Excerpts from a dataset
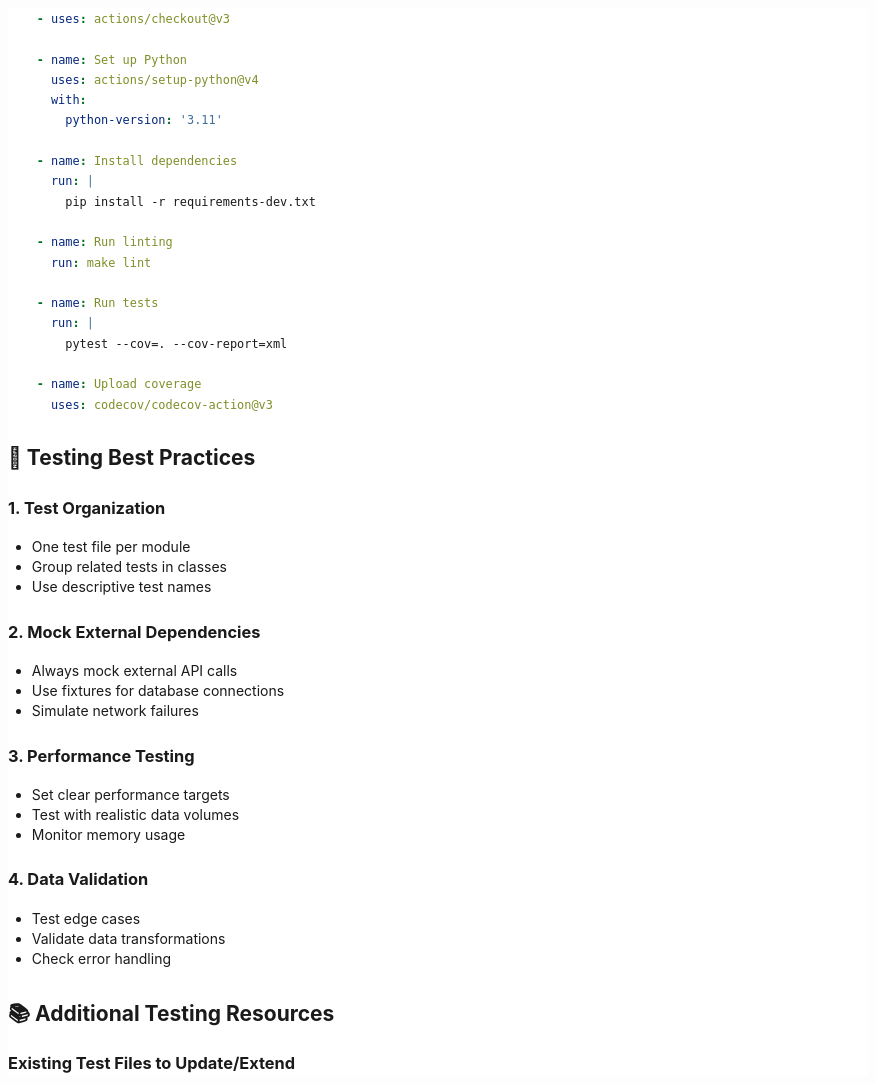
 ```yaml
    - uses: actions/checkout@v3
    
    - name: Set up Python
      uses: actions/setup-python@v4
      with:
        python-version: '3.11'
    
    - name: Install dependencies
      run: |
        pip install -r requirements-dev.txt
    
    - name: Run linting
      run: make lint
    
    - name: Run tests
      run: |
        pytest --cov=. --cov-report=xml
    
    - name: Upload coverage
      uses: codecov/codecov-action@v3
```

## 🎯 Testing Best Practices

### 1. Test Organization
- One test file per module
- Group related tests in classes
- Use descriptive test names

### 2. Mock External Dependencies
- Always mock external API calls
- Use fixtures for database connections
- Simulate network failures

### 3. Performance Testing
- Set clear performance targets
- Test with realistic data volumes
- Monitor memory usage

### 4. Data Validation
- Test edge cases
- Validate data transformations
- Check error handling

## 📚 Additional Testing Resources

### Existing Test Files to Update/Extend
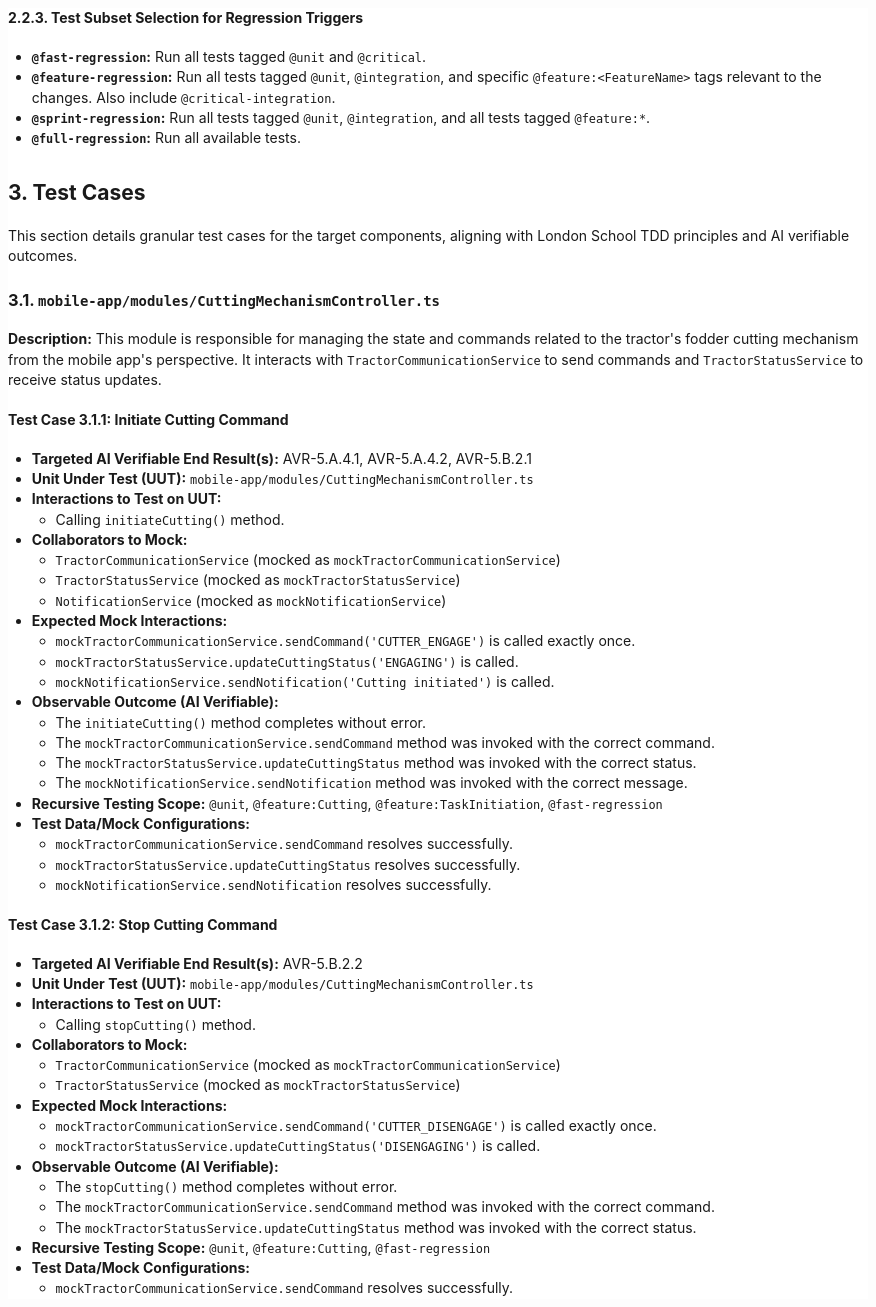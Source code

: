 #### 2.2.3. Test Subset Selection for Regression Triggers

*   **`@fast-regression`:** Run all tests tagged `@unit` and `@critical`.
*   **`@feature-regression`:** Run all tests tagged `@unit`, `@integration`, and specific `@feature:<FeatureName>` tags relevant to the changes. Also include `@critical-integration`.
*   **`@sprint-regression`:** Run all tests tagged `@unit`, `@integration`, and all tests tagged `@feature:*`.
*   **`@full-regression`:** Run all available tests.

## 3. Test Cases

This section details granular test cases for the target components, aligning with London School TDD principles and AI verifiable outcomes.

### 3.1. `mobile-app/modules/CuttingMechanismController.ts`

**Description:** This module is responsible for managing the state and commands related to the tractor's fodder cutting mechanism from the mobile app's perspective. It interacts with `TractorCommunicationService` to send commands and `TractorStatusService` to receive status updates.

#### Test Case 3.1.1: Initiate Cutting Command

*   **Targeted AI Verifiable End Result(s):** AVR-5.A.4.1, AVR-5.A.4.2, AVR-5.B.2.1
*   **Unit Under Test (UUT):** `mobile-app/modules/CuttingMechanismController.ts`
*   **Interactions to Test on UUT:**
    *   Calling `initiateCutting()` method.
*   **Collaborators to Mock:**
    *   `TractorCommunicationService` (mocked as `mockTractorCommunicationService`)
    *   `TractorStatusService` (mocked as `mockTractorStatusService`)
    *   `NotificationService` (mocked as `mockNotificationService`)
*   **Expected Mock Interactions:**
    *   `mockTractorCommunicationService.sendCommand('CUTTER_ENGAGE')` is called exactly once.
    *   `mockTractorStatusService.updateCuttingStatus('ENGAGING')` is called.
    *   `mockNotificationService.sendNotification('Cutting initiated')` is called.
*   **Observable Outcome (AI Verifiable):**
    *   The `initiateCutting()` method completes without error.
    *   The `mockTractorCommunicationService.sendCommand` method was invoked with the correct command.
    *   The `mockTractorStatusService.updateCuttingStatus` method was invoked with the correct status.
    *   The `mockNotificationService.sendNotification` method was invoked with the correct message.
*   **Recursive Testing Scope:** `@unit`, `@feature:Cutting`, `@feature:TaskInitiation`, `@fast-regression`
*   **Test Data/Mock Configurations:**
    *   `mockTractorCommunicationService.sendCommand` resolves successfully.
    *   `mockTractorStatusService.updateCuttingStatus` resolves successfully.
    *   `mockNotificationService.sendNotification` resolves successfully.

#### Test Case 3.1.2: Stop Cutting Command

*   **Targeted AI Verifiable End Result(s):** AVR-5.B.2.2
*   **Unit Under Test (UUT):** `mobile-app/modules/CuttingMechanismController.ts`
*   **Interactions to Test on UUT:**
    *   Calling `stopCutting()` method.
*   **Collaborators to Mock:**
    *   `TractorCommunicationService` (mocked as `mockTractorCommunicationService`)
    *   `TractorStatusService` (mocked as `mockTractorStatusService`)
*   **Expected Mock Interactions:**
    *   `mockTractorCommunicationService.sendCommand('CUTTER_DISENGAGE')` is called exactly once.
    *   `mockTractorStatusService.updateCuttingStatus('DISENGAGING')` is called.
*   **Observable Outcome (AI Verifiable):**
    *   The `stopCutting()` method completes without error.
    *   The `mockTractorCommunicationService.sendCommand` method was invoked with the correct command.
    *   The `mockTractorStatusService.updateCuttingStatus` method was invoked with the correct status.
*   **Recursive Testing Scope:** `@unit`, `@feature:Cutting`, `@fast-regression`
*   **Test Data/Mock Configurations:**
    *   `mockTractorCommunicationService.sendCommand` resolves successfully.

About this exercise => What is needed here is an exact copy of all the entries, without the pictures.

Result below =>
 ```yaml
    - uses: actions/checkout@v3
    
    - name: Set up Python
      uses: actions/setup-python@v4
      with:
        python-version: '3.11'
    
    - name: Install dependencies
      run: |
        pip install -r requirements-dev.txt
    
    - name: Run linting
      run: make lint
    
    - name: Run tests
      run: |
        pytest --cov=. --cov-report=xml
    
    - name: Upload coverage
      uses: codecov/codecov-action@v3
```

## 🎯 Testing Best Practices

### 1. Test Organization
- One test file per module
- Group related tests in classes
- Use descriptive test names

### 2. Mock External Dependencies
- Always mock external API calls
- Use fixtures for database connections
- Simulate network failures

### 3. Performance Testing
- Set clear performance targets
- Test with realistic data volumes
- Monitor memory usage

### 4. Data Validation
- Test edge cases
- Validate data transformations
- Check error handling

## 📚 Additional Testing Resources

### Existing Test Files to Update/Extend
Source code

: #### 2.2.3. Test Subset Selection for Regression Triggers

*   **`@fast-regression`:** Run all tests tagged `@unit` and `@critical`.
*   **`@feature-regression`:** Run all tests tagged `@unit`, `@integration`, and specific `@feature:<FeatureName>` tags relevant to the changes. Also include `@critical-integration`.
*   **`@sprint-regression`:** Run all tests tagged `@unit`, `@integration`, and all tests tagged `@feature:*`.
*   **`@full-regression`:** Run all available tests.

## 3. Test Cases

This section details granular test cases for the target components, aligning with London School TDD principles and AI verifiable outcomes.

### 3.1. `mobile-app/modules/CuttingMechanismController.ts`

**Description:** This module is responsible for managing the state and commands related to the tractor's fodder cutting mechanism from the mobile app's perspective. It interacts with `TractorCommunicationService` to send commands and `TractorStatusService` to receive status updates.

#### Test Case 3.1.1: Initiate Cutting Command

*   **Targeted AI Verifiable End Result(s):** AVR-5.A.4.1, AVR-5.A.4.2, AVR-5.B.2.1
*   **Unit Under Test (UUT):** `mobile-app/modules/CuttingMechanismController.ts`
*   **Interactions to Test on UUT:**
    *   Calling `initiateCutting()` method.
*   **Collaborators to Mock:**
    *   `TractorCommunicationService` (mocked as `mockTractorCommunicationService`)
    *   `TractorStatusService` (mocked as `mockTractorStatusService`)
    *   `NotificationService` (mocked as `mockNotificationService`)
*   **Expected Mock Interactions:**
    *   `mockTractorCommunicationService.sendCommand('CUTTER_ENGAGE')` is called exactly once.
    *   `mockTractorStatusService.updateCuttingStatus('ENGAGING')` is called.
    *   `mockNotificationService.sendNotification('Cutting initiated')` is called.
*   **Observable Outcome (AI Verifiable):**
    *   The `initiateCutting()` method completes without error.
    *   The `mockTractorCommunicationService.sendCommand` method was invoked with the correct command.
    *   The `mockTractorStatusService.updateCuttingStatus` method was invoked with the correct status.
    *   The `mockNotificationService.sendNotification` method was invoked with the correct message.
*   **Recursive Testing Scope:** `@unit`, `@feature:Cutting`, `@feature:TaskInitiation`, `@fast-regression`
*   **Test Data/Mock Configurations:**
    *   `mockTractorCommunicationService.sendCommand` resolves successfully.
    *   `mockTractorStatusService.updateCuttingStatus` resolves successfully.
    *   `mockNotificationService.sendNotification` resolves successfully.

#### Test Case 3.1.2: Stop Cutting Command

*   **Targeted AI Verifiable End Result(s):** AVR-5.B.2.2
*   **Unit Under Test (UUT):** `mobile-app/modules/CuttingMechanismController.ts`
*   **Interactions to Test on UUT:**
    *   Calling `stopCutting()` method.
*   **Collaborators to Mock:**
    *   `TractorCommunicationService` (mocked as `mockTractorCommunicationService`)
    *   `TractorStatusService` (mocked as `mockTractorStatusService`)
*   **Expected Mock Interactions:**
    *   `mockTractorCommunicationService.sendCommand('CUTTER_DISENGAGE')` is called exactly once.
    *   `mockTractorStatusService.updateCuttingStatus('DISENGAGING')` is called.
*   **Observable Outcome (AI Verifiable):**
    *   The `stopCutting()` method completes without error.
    *   The `mockTractorCommunicationService.sendCommand` method was invoked with the correct command.
    *   The `mockTractorStatusService.updateCuttingStatus` method was invoked with the correct status.
*   **Recursive Testing Scope:** `@unit`, `@feature:Cutting`, `@fast-regression`
*   **Test Data/Mock Configurations:**
    *   `mockTractorCommunicationService.sendCommand` resolves successfully.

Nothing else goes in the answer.